Он невольно глянул вниз. Широкие пространства серо-желтого песка были покрыты людскими массами. Мутная вода у берегов тоже полнилась купальщиками, на всей поверхности реки посверкивали густо рассыпанные цветные корпуса каяков, лодок и яхт. В середине реки плыл большой, набитый публикой прогулочный корабль, с которого разносились громкие звуки музыки.
Люди, люди, люди. Лезут в воздух, воду, под солнце, сразу же заполняют каждую свободную поверхность, толкаются, жалуются на тесноту и все же лезут в самую толпу. Муравьи… Отсюда, с высоты, уже невозможно различить их черты, формы и даже рост. Они одинаковы: одинаково двигаются, кричат, одинаково чувствуют и мыслят. Нужно всего-то вознестись над ними на пару десятков метров, чтобы утратить возможность и необходимость различать отдельные экземпляры. Кто из них мудр, а кто глуп, кто красив, счастлив, зол или добр, каковы его сильные и слабые стороны, заботы, радости, цели, прошлое и будущее?… Не все ли равно?… Хватит пары десятков метров дистанции, чтобы перестали иметь значение индивидуальные черты любого из них… Они – стая одинаковых существ, единый вид, повторенный сто тысяч раз. Вот постоянная, дающая возможность выносить неоспоримые суждения при помощи всего двух чувств: зрения и слуха, которые контролирует объективная мысль.
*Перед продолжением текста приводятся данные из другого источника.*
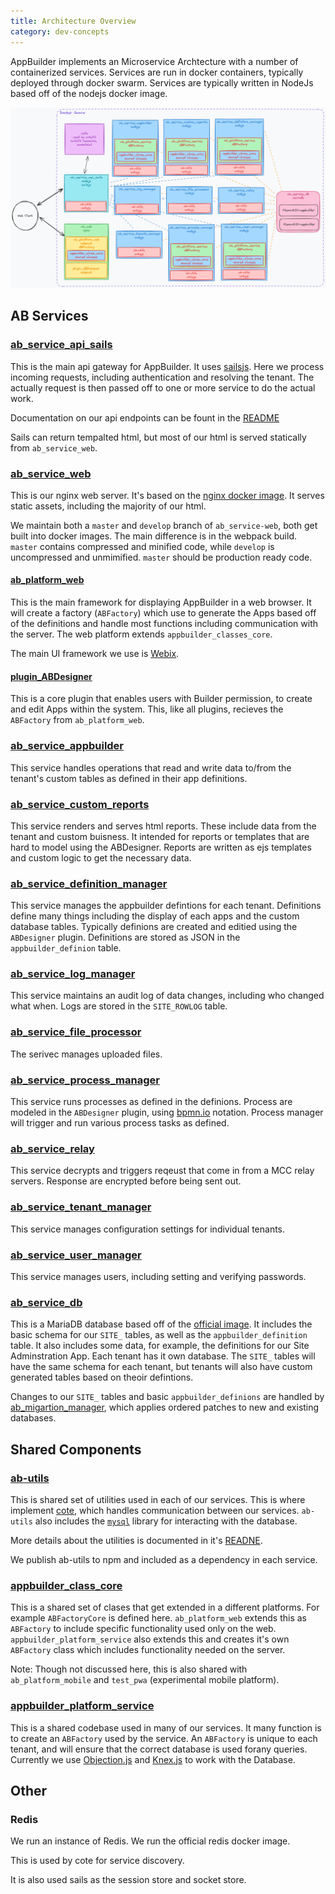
 ```yaml
---
title: Architecture Overview
category: dev-concepts
---
```


AppBuilder implements an Microservice Archtecture with a number of containerized services. Services are run in docker containers, typically deployed through docker swarm.
Services are typically written in NodeJs based off of the nodejs docker image.

![](./images/AB-architecture.png)

## AB Services

### [ab_service_api_sails](https://github.com/CruGlobal/ab_service_api_sails)
This is the main api gateway for AppBuilder. It uses [sailsjs](https://sailsjs.com).
Here we process incoming requests, including authentication and resolving the tenant. The actually request is then passed off to one or more service to do the actual work.

Documentation on our api endpoints can be fount in the [README](https://github.com/CruGlobal/ab_service_api_sails?tab=readme-ov-file#reference)

Sails can return tempalted html, but most of our html is served statically from `ab_service_web`.

### [ab_service_web](https://github.com/CruGlobal/ab_service_web)
This is our nginx web server. It's based on the [nginx docker image](https://hub.docker.com/_/nginx/). It serves static assets, including the majority of our html.

We maintain both a `master` and `develop` branch of `ab_service-web`, both get built into docker images. The main difference is in the webpack build. `master` contains compressed and minified code, while `develop` is uncompressed and unmimified. `master` should be production ready code.

#### [ab_platform_web](https://github.com/CruGlobal/ab_platform_web)
This is the main framework for displaying AppBuilder in a web browser. It will create a factory (`ABFactory`) which use to generate the Apps based off of the definitions and handle most functions including communication with the server. The web platform extends `appbuilder_classes_core`.

The main UI framework we use is [Webix](https://webix.com/).

#### [plugin_ABDesigner](https://github.com/CruGlobal/plugin_ABDesigner)
This is a core plugin that enables users with Builder permission, to create and edit Apps within the system. This, like all plugins, recieves the `ABFactory` from `ab_platform_web`.

### [ab_service_appbuilder](https://github.com/CruGlobal/ab_service_appbuilder)
This service handles operations that read and write data to/from the tenant's custom tables as defined in their app definitions.

### [ab_service_custom_reports](https://github.com/CruGlobal/ab_service_custom_reports)
This service renders and serves html reports. These include data from the tenant and custom buisness. It intended for reports or templates that are hard to model using the ABDesigner.
Reports are written as ejs templates and custom logic to get the necessary data.

### [ab_service_definition_manager](https://github.com/CruGlobal/ab_service_definition_manager)
This service manages the appbuilder defintions for each tenant. Definitions define many things including the display of each apps and the custom database tables. Typically definions are created and editied using the `ABDesigner` plugin.
Definitions are stored as JSON in the `appbuilder_definion` table.

### [ab_service_log_manager](https://github.com/CruGlobal/ab_service_log_manager)
This service maintains an audit log of data changes, including who changed what when. Logs are stored in the `SITE_ROWLOG` table.

### [ab_service_file_processor](https://github.com/CruGlobal/ab_service_file_processor)
The serivec manages uploaded files.

### [ab_service_process_manager](https://github.com/CruGlobal/ab_service_process_manager)
This service runs processes as defined in the definions. Process are modeled in the `ABDesigner` plugin, using [bpmn.io](bpmn.io) notation. Process manager will trigger and run various process tasks as defined.

### [ab_service_relay](https://github.com/CruGlobal/ab_service_relay)
This service decrypts and triggers reqeust that come in from a MCC relay servers. Response are encrypted before being sent out.

### [ab_service_tenant_manager](https://github.com/CruGlobal/ab_service_tenant_manager)
This service manages configuration settings for individual tenants.

### [ab_service_user_manager](https://github.com/CruGlobal/ab_service_user_manager)
This service manages users, including setting and verifying passwords.

### [ab_service_db](https://github.com/CruGlobal/ab_service_db)
This is a MariaDB database based off of the [official image](https://hub.docker.com/_/mariadb). It includes the basic schema for our `SITE_` tables, as well as the `appbuilder_definition` table. 
It also includes some data, for example, the definitions for our Site Adminstration App. Each tenant has it own database. 
The `SITE_` tables will have the same schema for each tenant, but tenants will also have custom generated tables based on theoir defintions.

Changes to our `SITE_` tables and basic `appbuilder_definions` are handled by [ab_migartion_manager](https://github.com/CruGlobal/ab_migration_manager), which applies ordered patches to new and existing databases.

## Shared Components
### [ab-utils](https://github.com/CruGlobal/ab-utils)
This is shared set of utilities used in each of our services. This is where implement [cote](https://cote.js.org/), which handles communication between our services.
`ab-utils` also includes the [`mysql`](https://www.npmjs.com/package/mysql) library for interacting with the database.

More details about the utilities is documented in it's [READNE](https://github.com/CruGlobal/ab-utils?tab=readme-ov-file#ab-utils).

We publish ab-utils to npm and included as a dependency in each service.

### [appbuilder_class_core](https://github.com/CruGlobal/appbuilder_class_core)
This is a shared set of clases that get extended in a different platforms. For example `ABFactoryCore` is defined here. `ab_platform_web` extends this as `ABFactory` to include specific functionality used only on the web.
`appbuilder_platform_service` also extends this and creates it's own `ABFactory` class which includes functionality needed on the server.

Note: Though not discussed here, this is also shared with `ab_platform_mobile` and `test_pwa` (experimental mobile platform).

### [appbuilder_platform_service](https://github.com/CruGlobal/appbuilder_platform_service)
This is a shared codebase used in many of our services. It many function is to create an `ABFactory` used by the service. An `ABFactory` is unique to each tenant, and will ensure that the correct database is used forany queries.
Currently we use [Objection.js](https://vincit.github.io/objection.js/) and [Knex.js](https://knexjs.org) to work with the Database.

## Other
### Redis

We run an instance of Redis. We run the official redis docker image. 

This is used by cote for service discovery.

It is also used sails as the session store and socket store.
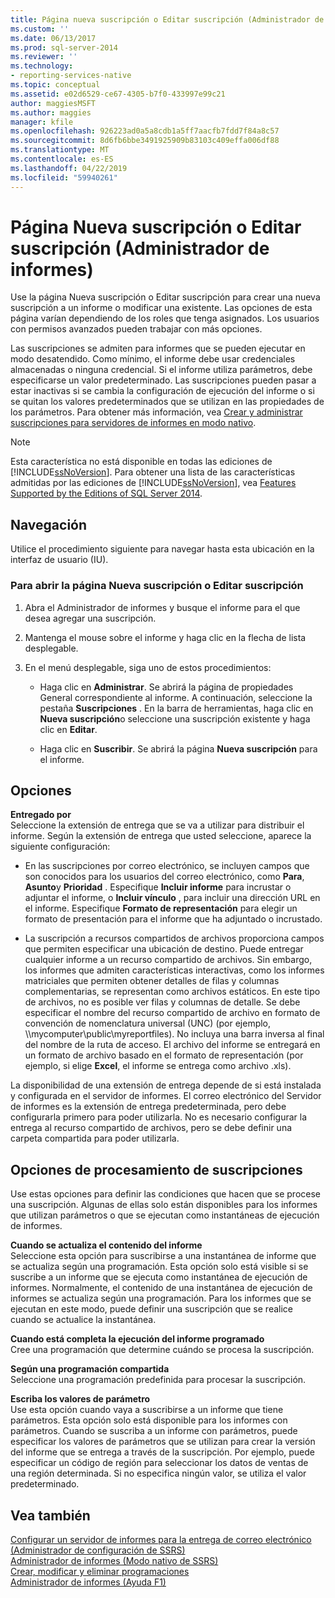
 ```yaml
---
title: Página nueva suscripción o Editar suscripción (Administrador de informes) | Microsoft Docs
ms.custom: ''
ms.date: 06/13/2017
ms.prod: sql-server-2014
ms.reviewer: ''
ms.technology:
- reporting-services-native
ms.topic: conceptual
ms.assetid: e02d6529-ce67-4305-b7f0-433997e99c21
author: maggiesMSFT
ms.author: maggies
manager: kfile
ms.openlocfilehash: 926223ad0a5a8cdb1a5ff7aacfb7fdd7f84a8c57
ms.sourcegitcommit: 8d6fb6bbe3491925909b83103c409effa006df88
ms.translationtype: MT
ms.contentlocale: es-ES
ms.lasthandoff: 04/22/2019
ms.locfileid: "59940261"
---
```

# <a name="new-subscription-or-edit-subscription-page-report-manager"></a>Página Nueva suscripción o Editar suscripción (Administrador de informes)
  Use la página Nueva suscripción o Editar suscripción para crear una nueva suscripción a un informe o modificar una existente. Las opciones de esta página varían dependiendo de los roles que tenga asignados. Los usuarios con permisos avanzados pueden trabajar con más opciones.  
  
 Las suscripciones se admiten para informes que se pueden ejecutar en modo desatendido. Como mínimo, el informe debe usar credenciales almacenadas o ninguna credencial. Si el informe utiliza parámetros, debe especificarse un valor predeterminado. Las suscripciones pueden pasar a estar inactivas si se cambia la configuración de ejecución del informe o si se quitan los valores predeterminados que se utilizan en las propiedades de los parámetros. Para obtener más información, vea [Crear y administrar suscripciones para servidores de informes en modo nativo](../../2014/reporting-services/create-manage-subscriptions-native-mode-report-servers.md).  
  
> [!NOTE]  
>  Esta característica no está disponible en todas las ediciones de [!INCLUDE[ssNoVersion](../includes/ssnoversion-md.md)]. Para obtener una lista de las características admitidas por las ediciones de [!INCLUDE[ssNoVersion](../includes/ssnoversion-md.md)], vea [Features Supported by the Editions of SQL Server 2014](../../2014/getting-started/features-supported-by-the-editions-of-sql-server-2014.md).  
  
## <a name="navigation"></a>Navegación  
 Utilice el procedimiento siguiente para navegar hasta esta ubicación en la interfaz de usuario (IU).  
  
### <a name="to-open-the-new-subscription-or-edit-subscription-page"></a>Para abrir la página Nueva suscripción o Editar suscripción  
  
1.  Abra el Administrador de informes y busque el informe para el que desea agregar una suscripción.  
  
2.  Mantenga el mouse sobre el informe y haga clic en la flecha de lista desplegable.  
  
3.  En el menú desplegable, siga uno de estos procedimientos:  
  
    -   Haga clic en **Administrar**. Se abrirá la página de propiedades General correspondiente al informe. A continuación, seleccione la pestaña **Suscripciones** . En la barra de herramientas, haga clic en **Nueva suscripción**o seleccione una suscripción existente y haga clic en **Editar**.  
  
    -   Haga clic en **Suscribir**. Se abrirá la página **Nueva suscripción** para el informe.  
  
## <a name="options"></a>Opciones  
 **Entregado por**  
 Seleccione la extensión de entrega que se va a utilizar para distribuir el informe. Según la extensión de entrega que usted seleccione, aparece la siguiente configuración:  
  
-   En las suscripciones por correo electrónico, se incluyen campos que son conocidos para los usuarios del correo electrónico, como **Para**, **Asunto**y **Prioridad** . Especifique **Incluir informe** para incrustar o adjuntar el informe, o **Incluir vínculo** , para incluir una dirección URL en el informe. Especifique **Formato de representación** para elegir un formato de presentación para el informe que ha adjuntado o incrustado.  
  
-   La suscripción a recursos compartidos de archivos proporciona campos que permiten especificar una ubicación de destino. Puede entregar cualquier informe a un recurso compartido de archivos. Sin embargo, los informes que admiten características interactivas, como los informes matriciales que permiten obtener detalles de filas y columnas complementarias, se representan como archivos estáticos. En este tipo de archivos, no es posible ver filas y columnas de detalle. Se debe especificar el nombre del recurso compartido de archivo en formato de convención de nomenclatura universal (UNC) (por ejemplo, \\\mycomputer\public\myreportfiles). No incluya una barra inversa al final del nombre de la ruta de acceso. El archivo del informe se entregará en un formato de archivo basado en el formato de representación (por ejemplo, si elige **Excel**, el informe se entrega como archivo .xls).  
  
 La disponibilidad de una extensión de entrega depende de si está instalada y configurada en el servidor de informes. El correo electrónico del Servidor de informes es la extensión de entrega predeterminada, pero debe configurarla primero para poder utilizarla. No es necesario configurar la entrega al recurso compartido de archivos, pero se debe definir una carpeta compartida para poder utilizarla.  
  
## <a name="subscription-processing-options"></a>Opciones de procesamiento de suscripciones  
 Use estas opciones para definir las condiciones que hacen que se procese una suscripción. Algunas de ellas solo están disponibles para los informes que utilizan parámetros o que se ejecutan como instantáneas de ejecución de informes.  
  
 **Cuando se actualiza el contenido del informe**  
 Seleccione esta opción para suscribirse a una instantánea de informe que se actualiza según una programación. Esta opción solo está visible si se suscribe a un informe que se ejecuta como instantánea de ejecución de informes. Normalmente, el contenido de una instantánea de ejecución de informes se actualiza según una programación. Para los informes que se ejecutan en este modo, puede definir una suscripción que se realice cuando se actualice la instantánea.  
  
 **Cuando está completa la ejecución del informe programado**  
 Cree una programación que determine cuándo se procesa la suscripción.  
  
 **Según una programación compartida**  
 Seleccione una programación predefinida para procesar la suscripción.  
  
 **Escriba los valores de parámetro**  
 Use esta opción cuando vaya a suscribirse a un informe que tiene parámetros. Esta opción solo está disponible para los informes con parámetros. Cuando se suscriba a un informe con parámetros, puede especificar los valores de parámetros que se utilizan para crear la versión del informe que se entrega a través de la suscripción. Por ejemplo, puede especificar un código de región para seleccionar los datos de ventas de una región determinada. Si no especifica ningún valor, se utiliza el valor predeterminado.  
  
## <a name="see-also"></a>Vea también  
 [Configurar un servidor de informes para la entrega de correo electrónico &#40;Administrador de configuración de SSRS&#41;](../../2014/sql-server/install/configure-a-report-server-for-e-mail-delivery-ssrs-configuration-manager.md)   
 [Administrador de informes &#40;Modo nativo de SSRS&#41;](../../2014/reporting-services/report-manager-ssrs-native-mode.md)   
 [Crear, modificar y eliminar programaciones](subscriptions/create-modify-and-delete-schedules.md)   
 [Administrador de informes (Ayuda F1)](../../2014/reporting-services/report-manager-f1-help.md)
И все же он пришел сюда, чтобы в этом рое идентичных существ найти одну, кого не в силах заменить никакая другая. Что за парадокс! И в чем тут заблуждение?… Быть может, в очевидной незначительности разницы или в иной, столь же несомненной очевидности веса и значимости этой разницы?… Что-то из этого – явная фальшь, вот только что? То ли, что возникло в результате неторопливых размышлений, или то, что сию секунду озарило мозг своей ощутимой истиной?…
«Зря я пил, – подумал он. – Невозможно мыслить ясно, имея в крови этот мерзкий алкоголь».
В Средместье он возвращался пешком, шаг за шагом. Никуда не спешил. Ягода был прав: не всякий создан, чтобы перерабатывать свои часы и дни, свои занятия и отдых в истинную жизнь. Другое дело, должна ли истинная жизнь, такой ее стиль, как у Малиновского, например, вызывать зависть? Являются ли обязательным показателем высшего уровня активность и попытки хватать жизнь, сколько удастся? В таком случае, идеалом стоило бы считать человека-кита, плывущего с вечно открытым ртом и поглощающего все, что он ни повстречает, отбор для усвоения оставляя организму.
Так или иначе, мнение Ягоды о Малиновском стало довольно неожиданным. Майор как бы желал дать Боровичу понять, что тот должен скорректировать свой легкомысленный взгляд на Малиновского, словно бы хотел ему сказать: «Присмотрись к себе и убедись, что ценность твоя не превышает его ценности, а может, даже и не дотягивает до нее».